A gentle transition and a new road frontage

The JFK South project will change the face of the main artery on Kirchberg, and will form the cross-link to Weimershof.

The site, starting from the Place de l’Europe and extending as far as the Weimershof junction, forms the southern road frontage on Avenue John F. Kennedy, and represents a potential offer for some 1,000 housing units opposite the European District North. It also adjoins the village-like structure of the residential district of Weimershof to the south of the site, on the boundary of the land owned by the Fund. The Fund had launched an international competition for design sketches. The winner, who has worked up the development plan, is the combined offices of Urbis bureau voor stadsontwerp B.V. as urban designers, Witteveen+Bos, Raadgevende Ingenieurs B.V. as environmental engineers and BoschSlabbers as landscape architects.

The sketch is as follows:

  • Zone A (from the Place de l’Europe to the Avenue John F. Kennedy-Rue des Coquelicots crossroads),
  • Zone B  (Pdf, 23.13 Mb)(from the Avenue John F. Kennedy-Rue des Coquelicots crossroads to the Bricherhof interchange). 

The volumes on which the concept is based (apart from the run along Avenue John F. Kennedy for “Zone A”, where the buildings form a frontage to the road of greater height opposite the European Institutions) are groupings with smaller dimensions, ensuring both a visual and physical link with the Weimershof district. “Zone A” is thus divided in two: on the north side, taller buildings, with mixed uses as shops-offices-residential, and on the south side, a park with small-scale residential buildings. “Zone B” is formed of five groups, more open and arranged in “islands”. At their heart, closed off to traffic, is an area intended for green spaces reserved for the residents. These groupings therefore constitute an urban frontage that is less dense opposite Parc Central, on the north side of Avenue John F. Kennedy, and alternating with town squares, open to the public, which provide the perpendicular transition between the Plateau and the Weimershof district.

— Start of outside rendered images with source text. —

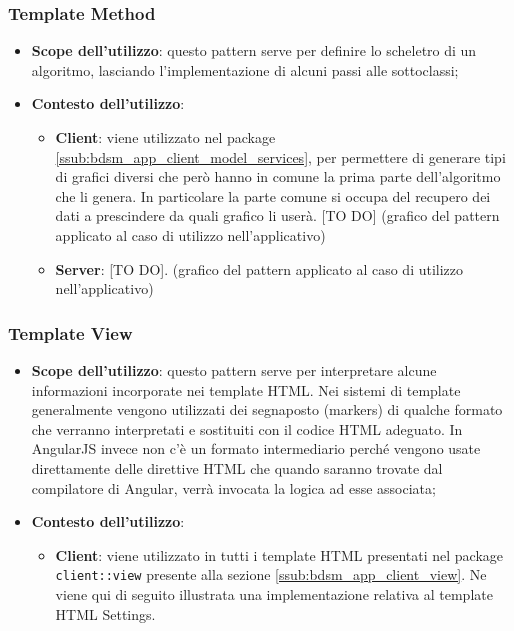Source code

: 	\subsubsection{Template Method} %
	\label{ssub:template_method}
		\begin{itemize}
			\item \textbf{Scope dell'utilizzo}: questo pattern serve per definire lo scheletro di un algoritmo, lasciando l'implementazione di alcuni passi alle sottoclassi;
			\item \textbf{Contesto dell'utilizzo}:
				\begin{itemize}
					\item \textbf{Client}: viene utilizzato nel package \ref{ssub:bdsm_app_client_model_services}, per permettere di generare tipi di grafici diversi che però hanno in comune la prima parte dell'algoritmo che li genera. In particolare la parte comune si occupa del recupero dei dati a prescindere da quali grafico li userà. [TO DO] \newline
					[TO DO] (grafico del pattern applicato al caso di utilizzo nell'applicativo)

					\item \textbf{Server}: [TO DO]. \newline
					[TO DO] (grafico del pattern applicato al caso di utilizzo nell'applicativo)
				\end{itemize}
		\end{itemize}


	\subsubsection{Template View} %
	\label{ssub:template_view}
		\begin{itemize}
			\item \textbf{Scope dell'utilizzo}: questo pattern serve per interpretare alcune informazioni incorporate nei template HTML. Nei sistemi di template generalmente vengono utilizzati dei segnaposto (markers) di qualche formato che verranno interpretati e sostituiti con il codice HTML adeguato. In AngularJS invece non c'è un formato intermediario perché vengono usate direttamente delle direttive HTML che quando saranno trovate dal compilatore di Angular, verrà invocata la logica ad esse associata;
			\item \textbf{Contesto dell'utilizzo}:
				\begin{itemize}
					\item \textbf{Client}: viene utilizzato in tutti i template HTML presentati nel package \texttt{client::view} presente alla sezione \ref{ssub:bdsm_app_client_view}. \newline
					Ne viene qui di seguito illustrata una implementazione relativa al template HTML Settings. \newline
					[TO DO]
				\end{itemize}
		\end{itemize}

The bottom of the valley in Zone B (the lowest point of the project marks the boundary of Fund ownership, running along the gardens of the houses on the north side of Rue des Muguets) is treated as a natural landscape crossed by a planted ditch (wadi), designed to collect run-off water to take it off towards the retention basins in Rue des Coquelicots. These planted basins will fill up so that, in the event of heavy rain, the water will then be channelled away into the drains system on Rue Fort Thüngen. The corridor that will form the link between the new and old connections will be beneficial to local residents for leisure and activities (with scope to install community gardens, small terraces, a pétanque pitch, picnic areas, etc.).